Scoliosis, Arachnodactyly, And Blindness

Clinical Features

Dundar et al. (2008) reported a Turkish family in which a father and 2 sons had scoliosis, arachnodactyly, and progressive loss of vision resulting in blindness. The proband was a 16-year-old boy with scoliosis, arachnodactyly of both fingers and toes, and progressive visual loss and strabismus since he was 8. The right eye showed esotropia, bilateral lens subluxation, hypertrophy of the retinal pigment epithelium, and eventual total retinal detachment. A 20-year-old brother had severe kyphoscoliosis, arachnodactyly of fingers and toes, and complete blindness associated with opaque small lenses.
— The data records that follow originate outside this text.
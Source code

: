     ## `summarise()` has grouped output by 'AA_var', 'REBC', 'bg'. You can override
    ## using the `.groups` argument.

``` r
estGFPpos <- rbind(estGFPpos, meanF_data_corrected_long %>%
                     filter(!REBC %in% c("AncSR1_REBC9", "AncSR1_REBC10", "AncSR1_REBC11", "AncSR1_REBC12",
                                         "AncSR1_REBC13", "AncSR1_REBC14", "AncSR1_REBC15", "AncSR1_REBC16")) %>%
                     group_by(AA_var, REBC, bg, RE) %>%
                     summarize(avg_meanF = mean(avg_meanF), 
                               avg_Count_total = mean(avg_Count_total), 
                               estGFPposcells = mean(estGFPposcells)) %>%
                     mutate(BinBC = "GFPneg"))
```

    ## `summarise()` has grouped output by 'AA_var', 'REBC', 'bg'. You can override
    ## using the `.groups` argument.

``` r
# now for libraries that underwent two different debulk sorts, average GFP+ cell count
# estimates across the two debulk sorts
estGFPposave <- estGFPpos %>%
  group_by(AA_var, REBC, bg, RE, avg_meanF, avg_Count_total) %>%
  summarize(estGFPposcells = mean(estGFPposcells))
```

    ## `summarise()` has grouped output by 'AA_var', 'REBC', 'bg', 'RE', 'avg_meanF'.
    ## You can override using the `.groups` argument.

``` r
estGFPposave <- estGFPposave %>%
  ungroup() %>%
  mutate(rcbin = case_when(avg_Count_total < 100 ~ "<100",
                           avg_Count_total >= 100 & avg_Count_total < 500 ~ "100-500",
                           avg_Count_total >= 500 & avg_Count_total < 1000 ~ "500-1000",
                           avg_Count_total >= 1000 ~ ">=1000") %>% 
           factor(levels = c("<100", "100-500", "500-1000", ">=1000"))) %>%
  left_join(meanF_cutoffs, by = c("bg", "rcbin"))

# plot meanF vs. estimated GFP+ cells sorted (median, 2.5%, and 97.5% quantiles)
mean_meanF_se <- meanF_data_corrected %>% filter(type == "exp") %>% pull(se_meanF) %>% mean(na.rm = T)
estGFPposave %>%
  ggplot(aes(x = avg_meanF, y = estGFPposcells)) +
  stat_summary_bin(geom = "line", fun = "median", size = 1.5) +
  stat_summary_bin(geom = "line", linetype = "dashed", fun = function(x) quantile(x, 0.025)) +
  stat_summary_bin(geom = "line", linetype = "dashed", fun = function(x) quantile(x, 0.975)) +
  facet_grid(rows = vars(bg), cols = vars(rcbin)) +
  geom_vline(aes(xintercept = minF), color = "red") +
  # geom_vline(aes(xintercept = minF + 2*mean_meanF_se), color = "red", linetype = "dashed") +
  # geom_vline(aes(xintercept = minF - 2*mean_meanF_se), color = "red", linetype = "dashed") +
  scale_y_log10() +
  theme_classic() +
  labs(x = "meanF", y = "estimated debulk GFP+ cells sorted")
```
The 60-year-old father had mild scoliosis, blindness, and arachnodactyly. A 23-year-old sister of the proband had blindness associated with small opaque lenses, but no scoliosis or arachnodactyly. The combination of clinical abnormalities in these patients did not suggest Marfan syndrome (MFS; 154700) or other connective tissue disorders associated with ectopia lentis, and genetic analysis excluded mutations in the FBN1 (134797), TGFBR1 (190181), and TGFBR2 (190182) genes. Dundar et al. (2008) suggested that the disorder in this family represented an autosomal dominant gene defect with possible sex influence.